### [What the exercise asks]
Exact copy, pictures excluded: please retype the lines from the start of the material through the line containing "0.8389 (95% profile", both ends included, and nothing more.
━━━━━━━━
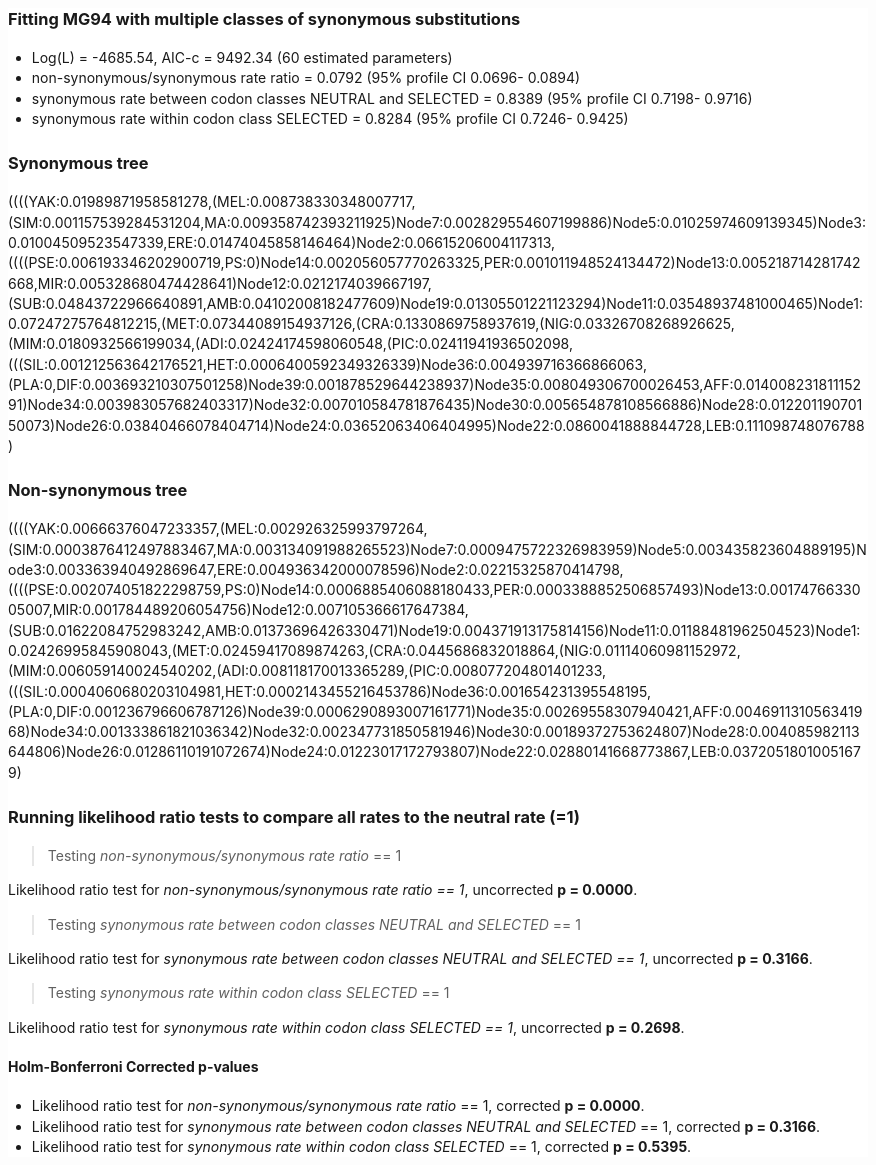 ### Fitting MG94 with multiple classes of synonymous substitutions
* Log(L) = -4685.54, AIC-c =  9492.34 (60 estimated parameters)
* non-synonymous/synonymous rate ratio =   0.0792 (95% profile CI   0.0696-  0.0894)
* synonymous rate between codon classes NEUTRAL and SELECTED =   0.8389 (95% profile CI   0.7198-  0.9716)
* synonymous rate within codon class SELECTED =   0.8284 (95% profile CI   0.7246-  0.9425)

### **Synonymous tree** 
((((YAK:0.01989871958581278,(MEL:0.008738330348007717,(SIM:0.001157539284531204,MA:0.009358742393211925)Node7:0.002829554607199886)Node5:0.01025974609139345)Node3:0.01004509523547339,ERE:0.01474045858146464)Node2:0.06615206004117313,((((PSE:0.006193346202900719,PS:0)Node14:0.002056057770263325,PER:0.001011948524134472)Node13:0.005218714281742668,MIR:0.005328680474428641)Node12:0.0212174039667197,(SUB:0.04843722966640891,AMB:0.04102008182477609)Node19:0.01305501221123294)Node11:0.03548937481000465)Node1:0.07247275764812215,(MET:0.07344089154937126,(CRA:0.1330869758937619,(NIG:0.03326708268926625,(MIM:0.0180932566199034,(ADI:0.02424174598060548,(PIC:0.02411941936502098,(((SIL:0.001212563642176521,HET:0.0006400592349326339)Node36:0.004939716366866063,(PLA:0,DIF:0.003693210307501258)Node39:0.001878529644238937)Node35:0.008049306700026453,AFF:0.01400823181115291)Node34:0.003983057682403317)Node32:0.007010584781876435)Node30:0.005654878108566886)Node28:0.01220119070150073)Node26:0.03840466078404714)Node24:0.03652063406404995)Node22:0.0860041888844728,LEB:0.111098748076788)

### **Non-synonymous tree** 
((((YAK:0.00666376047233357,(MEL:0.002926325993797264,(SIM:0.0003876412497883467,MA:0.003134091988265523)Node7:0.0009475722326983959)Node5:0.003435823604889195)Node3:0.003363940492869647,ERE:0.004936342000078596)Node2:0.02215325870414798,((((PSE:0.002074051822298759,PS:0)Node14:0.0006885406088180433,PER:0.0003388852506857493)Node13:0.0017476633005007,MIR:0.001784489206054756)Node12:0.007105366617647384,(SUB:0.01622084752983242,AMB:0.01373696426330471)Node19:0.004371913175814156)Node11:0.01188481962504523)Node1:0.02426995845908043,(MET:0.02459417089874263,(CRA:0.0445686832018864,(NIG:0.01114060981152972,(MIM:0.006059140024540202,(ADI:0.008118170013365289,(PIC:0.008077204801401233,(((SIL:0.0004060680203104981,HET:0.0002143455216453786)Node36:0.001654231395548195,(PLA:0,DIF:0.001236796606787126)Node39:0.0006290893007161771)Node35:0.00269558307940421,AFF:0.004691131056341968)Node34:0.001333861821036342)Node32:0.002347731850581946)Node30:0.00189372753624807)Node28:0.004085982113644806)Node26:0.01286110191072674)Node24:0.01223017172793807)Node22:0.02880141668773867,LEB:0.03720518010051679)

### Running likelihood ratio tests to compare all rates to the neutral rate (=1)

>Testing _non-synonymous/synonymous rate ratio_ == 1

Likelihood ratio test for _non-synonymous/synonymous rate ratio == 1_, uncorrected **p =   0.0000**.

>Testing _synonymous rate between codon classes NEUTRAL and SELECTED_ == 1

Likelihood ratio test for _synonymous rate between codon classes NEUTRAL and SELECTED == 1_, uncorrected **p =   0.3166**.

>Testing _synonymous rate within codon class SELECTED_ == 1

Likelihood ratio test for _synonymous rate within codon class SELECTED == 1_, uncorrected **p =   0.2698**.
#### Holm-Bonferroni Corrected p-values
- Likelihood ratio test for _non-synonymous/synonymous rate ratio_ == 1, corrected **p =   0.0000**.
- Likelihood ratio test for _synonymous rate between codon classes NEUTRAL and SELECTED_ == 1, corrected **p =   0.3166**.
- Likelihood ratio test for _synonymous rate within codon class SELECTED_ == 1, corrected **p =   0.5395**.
━━━━━━━━
### [Solution]
 ### Fitting MG94 with multiple classes of synonymous substitutions
* Log(L) = -4685.54, AIC-c =  9492.34 (60 estimated parameters)
* non-synonymous/synonymous rate ratio =   0.0792 (95% profile CI   0.0696-  0.0894)
* synonymous rate between codon classes NEUTRAL and SELECTED =   0.8389 (95% profile CI   0.7198-  0.9716)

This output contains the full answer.